(Data entries)
========

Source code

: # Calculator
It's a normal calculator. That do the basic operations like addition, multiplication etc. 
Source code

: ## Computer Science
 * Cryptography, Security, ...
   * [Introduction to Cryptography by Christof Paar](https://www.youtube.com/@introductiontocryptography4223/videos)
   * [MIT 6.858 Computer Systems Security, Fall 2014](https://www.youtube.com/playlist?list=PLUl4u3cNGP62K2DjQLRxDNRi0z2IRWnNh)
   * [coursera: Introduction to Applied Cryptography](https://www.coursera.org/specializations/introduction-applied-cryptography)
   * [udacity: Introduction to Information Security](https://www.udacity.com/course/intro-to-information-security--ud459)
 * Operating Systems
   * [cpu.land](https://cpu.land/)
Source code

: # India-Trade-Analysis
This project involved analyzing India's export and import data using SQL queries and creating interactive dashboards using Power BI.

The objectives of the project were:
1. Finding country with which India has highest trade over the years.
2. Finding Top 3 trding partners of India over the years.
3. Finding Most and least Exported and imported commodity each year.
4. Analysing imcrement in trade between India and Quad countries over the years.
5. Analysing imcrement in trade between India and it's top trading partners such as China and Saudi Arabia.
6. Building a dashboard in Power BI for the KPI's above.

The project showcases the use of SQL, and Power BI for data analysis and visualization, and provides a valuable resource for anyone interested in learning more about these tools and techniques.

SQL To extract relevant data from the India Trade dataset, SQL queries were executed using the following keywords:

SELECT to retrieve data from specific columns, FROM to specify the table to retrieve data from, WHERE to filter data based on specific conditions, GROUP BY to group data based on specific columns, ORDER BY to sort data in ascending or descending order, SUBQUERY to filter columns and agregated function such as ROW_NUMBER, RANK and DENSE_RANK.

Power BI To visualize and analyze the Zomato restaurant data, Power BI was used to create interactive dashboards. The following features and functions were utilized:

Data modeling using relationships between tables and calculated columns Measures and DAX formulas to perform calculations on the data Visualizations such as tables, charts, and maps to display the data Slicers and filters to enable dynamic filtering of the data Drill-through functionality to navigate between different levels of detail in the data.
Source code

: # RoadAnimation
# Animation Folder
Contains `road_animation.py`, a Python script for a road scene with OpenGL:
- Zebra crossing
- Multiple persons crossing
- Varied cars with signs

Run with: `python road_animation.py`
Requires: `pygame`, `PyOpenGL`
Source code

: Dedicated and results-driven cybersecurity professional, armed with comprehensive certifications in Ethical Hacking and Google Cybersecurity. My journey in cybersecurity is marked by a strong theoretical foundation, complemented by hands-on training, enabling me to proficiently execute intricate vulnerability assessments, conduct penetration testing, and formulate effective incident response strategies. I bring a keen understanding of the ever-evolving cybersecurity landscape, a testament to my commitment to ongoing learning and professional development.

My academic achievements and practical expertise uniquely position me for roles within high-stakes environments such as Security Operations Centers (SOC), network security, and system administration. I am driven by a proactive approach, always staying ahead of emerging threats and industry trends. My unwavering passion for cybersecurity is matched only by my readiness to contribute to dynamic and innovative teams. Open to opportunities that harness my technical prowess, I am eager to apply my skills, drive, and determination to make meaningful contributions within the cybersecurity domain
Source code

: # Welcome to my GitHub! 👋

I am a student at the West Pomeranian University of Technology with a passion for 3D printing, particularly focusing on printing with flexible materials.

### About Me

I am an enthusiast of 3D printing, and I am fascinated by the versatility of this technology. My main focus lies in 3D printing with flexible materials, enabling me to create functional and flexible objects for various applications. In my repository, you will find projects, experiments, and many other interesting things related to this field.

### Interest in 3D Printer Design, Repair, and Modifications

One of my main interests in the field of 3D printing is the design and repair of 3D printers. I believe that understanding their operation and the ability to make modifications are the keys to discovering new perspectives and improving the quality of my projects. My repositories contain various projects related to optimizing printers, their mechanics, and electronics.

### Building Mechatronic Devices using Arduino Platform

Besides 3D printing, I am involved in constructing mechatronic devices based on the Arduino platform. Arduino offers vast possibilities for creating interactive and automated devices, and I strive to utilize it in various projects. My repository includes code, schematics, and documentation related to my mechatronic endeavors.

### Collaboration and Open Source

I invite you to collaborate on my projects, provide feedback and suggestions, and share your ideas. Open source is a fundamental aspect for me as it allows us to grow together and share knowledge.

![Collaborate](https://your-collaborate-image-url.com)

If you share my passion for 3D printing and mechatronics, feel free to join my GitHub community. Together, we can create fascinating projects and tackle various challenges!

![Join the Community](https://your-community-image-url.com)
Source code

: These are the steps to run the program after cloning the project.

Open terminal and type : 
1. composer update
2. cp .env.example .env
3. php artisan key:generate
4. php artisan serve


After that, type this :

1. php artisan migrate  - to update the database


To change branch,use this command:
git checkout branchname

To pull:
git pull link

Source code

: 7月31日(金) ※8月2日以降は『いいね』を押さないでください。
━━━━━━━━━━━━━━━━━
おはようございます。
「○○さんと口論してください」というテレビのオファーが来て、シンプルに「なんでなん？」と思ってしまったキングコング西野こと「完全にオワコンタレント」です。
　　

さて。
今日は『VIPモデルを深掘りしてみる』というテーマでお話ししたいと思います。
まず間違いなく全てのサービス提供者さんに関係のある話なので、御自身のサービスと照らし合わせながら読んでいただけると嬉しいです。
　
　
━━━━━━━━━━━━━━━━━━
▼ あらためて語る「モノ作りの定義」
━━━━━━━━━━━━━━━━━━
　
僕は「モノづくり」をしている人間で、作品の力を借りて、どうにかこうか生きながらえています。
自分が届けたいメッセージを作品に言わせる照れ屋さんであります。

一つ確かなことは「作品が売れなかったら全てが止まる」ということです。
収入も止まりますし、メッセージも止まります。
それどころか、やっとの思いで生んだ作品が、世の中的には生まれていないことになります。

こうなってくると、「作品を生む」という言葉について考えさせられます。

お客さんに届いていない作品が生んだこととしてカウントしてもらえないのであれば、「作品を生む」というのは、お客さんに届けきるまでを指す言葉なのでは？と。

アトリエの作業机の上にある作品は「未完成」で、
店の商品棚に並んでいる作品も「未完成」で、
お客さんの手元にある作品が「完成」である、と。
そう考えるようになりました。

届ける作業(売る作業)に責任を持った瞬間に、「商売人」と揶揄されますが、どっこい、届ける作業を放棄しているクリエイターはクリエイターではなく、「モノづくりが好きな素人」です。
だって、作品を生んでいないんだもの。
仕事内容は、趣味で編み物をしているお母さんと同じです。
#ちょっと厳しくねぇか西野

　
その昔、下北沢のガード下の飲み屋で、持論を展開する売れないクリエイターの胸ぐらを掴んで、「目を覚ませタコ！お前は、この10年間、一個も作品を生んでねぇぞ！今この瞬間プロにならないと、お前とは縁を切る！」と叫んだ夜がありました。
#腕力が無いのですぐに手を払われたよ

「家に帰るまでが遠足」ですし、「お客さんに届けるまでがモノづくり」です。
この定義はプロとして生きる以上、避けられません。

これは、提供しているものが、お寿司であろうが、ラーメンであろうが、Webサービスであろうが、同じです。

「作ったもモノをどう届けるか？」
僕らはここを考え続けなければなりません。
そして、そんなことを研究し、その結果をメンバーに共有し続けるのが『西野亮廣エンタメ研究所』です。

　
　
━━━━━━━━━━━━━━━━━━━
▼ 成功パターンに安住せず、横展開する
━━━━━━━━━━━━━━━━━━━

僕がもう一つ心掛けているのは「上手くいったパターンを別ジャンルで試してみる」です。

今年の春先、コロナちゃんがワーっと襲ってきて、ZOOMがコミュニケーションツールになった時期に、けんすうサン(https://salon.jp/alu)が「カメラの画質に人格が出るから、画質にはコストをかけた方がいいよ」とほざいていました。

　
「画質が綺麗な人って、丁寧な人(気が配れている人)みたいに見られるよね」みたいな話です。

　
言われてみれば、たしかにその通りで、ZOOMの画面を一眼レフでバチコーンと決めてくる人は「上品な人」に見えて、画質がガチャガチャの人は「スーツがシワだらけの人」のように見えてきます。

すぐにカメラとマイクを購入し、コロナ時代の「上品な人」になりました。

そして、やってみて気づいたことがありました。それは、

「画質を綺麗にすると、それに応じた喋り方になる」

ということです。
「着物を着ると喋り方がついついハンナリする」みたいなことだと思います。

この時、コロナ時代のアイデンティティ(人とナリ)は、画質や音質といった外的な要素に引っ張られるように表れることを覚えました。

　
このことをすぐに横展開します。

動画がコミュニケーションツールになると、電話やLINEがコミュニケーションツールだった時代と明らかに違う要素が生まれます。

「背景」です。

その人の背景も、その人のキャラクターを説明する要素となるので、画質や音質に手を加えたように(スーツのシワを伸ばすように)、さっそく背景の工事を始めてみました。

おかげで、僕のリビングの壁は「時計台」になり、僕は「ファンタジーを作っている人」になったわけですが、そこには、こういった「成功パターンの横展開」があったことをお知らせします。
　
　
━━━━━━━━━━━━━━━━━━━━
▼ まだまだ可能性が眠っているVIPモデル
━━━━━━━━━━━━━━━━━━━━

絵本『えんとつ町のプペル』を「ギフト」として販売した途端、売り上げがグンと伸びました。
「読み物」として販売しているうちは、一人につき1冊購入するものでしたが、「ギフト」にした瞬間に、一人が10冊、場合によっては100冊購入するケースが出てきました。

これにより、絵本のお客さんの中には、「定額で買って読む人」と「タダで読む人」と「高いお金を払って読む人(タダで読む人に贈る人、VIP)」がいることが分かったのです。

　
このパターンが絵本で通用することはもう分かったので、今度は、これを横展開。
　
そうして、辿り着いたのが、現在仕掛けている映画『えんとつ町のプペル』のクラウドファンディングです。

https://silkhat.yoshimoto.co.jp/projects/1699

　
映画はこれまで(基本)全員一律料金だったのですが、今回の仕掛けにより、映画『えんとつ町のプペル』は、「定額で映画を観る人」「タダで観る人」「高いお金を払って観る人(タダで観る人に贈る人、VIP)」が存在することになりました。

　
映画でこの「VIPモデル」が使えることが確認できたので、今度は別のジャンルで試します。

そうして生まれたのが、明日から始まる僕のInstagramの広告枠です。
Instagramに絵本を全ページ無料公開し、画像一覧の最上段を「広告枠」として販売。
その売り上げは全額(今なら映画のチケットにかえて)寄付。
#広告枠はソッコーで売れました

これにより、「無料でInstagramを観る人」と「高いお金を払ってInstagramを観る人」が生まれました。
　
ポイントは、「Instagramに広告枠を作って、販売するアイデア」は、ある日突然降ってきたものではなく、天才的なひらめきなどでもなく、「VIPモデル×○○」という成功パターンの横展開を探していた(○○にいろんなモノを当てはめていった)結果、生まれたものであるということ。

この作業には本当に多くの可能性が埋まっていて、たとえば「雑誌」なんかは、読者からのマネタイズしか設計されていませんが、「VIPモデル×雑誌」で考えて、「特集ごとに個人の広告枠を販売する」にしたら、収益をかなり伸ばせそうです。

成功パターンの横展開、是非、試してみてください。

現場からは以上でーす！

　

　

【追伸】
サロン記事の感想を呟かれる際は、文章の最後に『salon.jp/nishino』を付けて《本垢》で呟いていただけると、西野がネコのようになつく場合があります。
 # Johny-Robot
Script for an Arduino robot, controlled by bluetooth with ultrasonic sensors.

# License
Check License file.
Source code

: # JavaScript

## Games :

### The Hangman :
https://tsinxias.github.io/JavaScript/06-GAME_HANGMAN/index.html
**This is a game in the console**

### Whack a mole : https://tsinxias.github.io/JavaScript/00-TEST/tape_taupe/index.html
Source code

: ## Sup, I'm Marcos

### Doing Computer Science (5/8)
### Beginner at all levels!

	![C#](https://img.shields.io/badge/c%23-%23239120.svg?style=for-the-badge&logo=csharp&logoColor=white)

========

PROBLEM DETAILS – Starting from the first line of the records above, retype each line exactly up to and including the one that contains "[Introduction to Cryptography", and nothing more.

ANSWER TO THIS TASK –
Source code

: # Calculator
It's a normal calculator. That do the basic operations like addition, multiplication etc. 
Source code

: ## Computer Science
 * Cryptography, Security, ...
   * [Introduction to Cryptography by Christof Paar](https://www.youtube.com/@introductiontocryptography4223/videos)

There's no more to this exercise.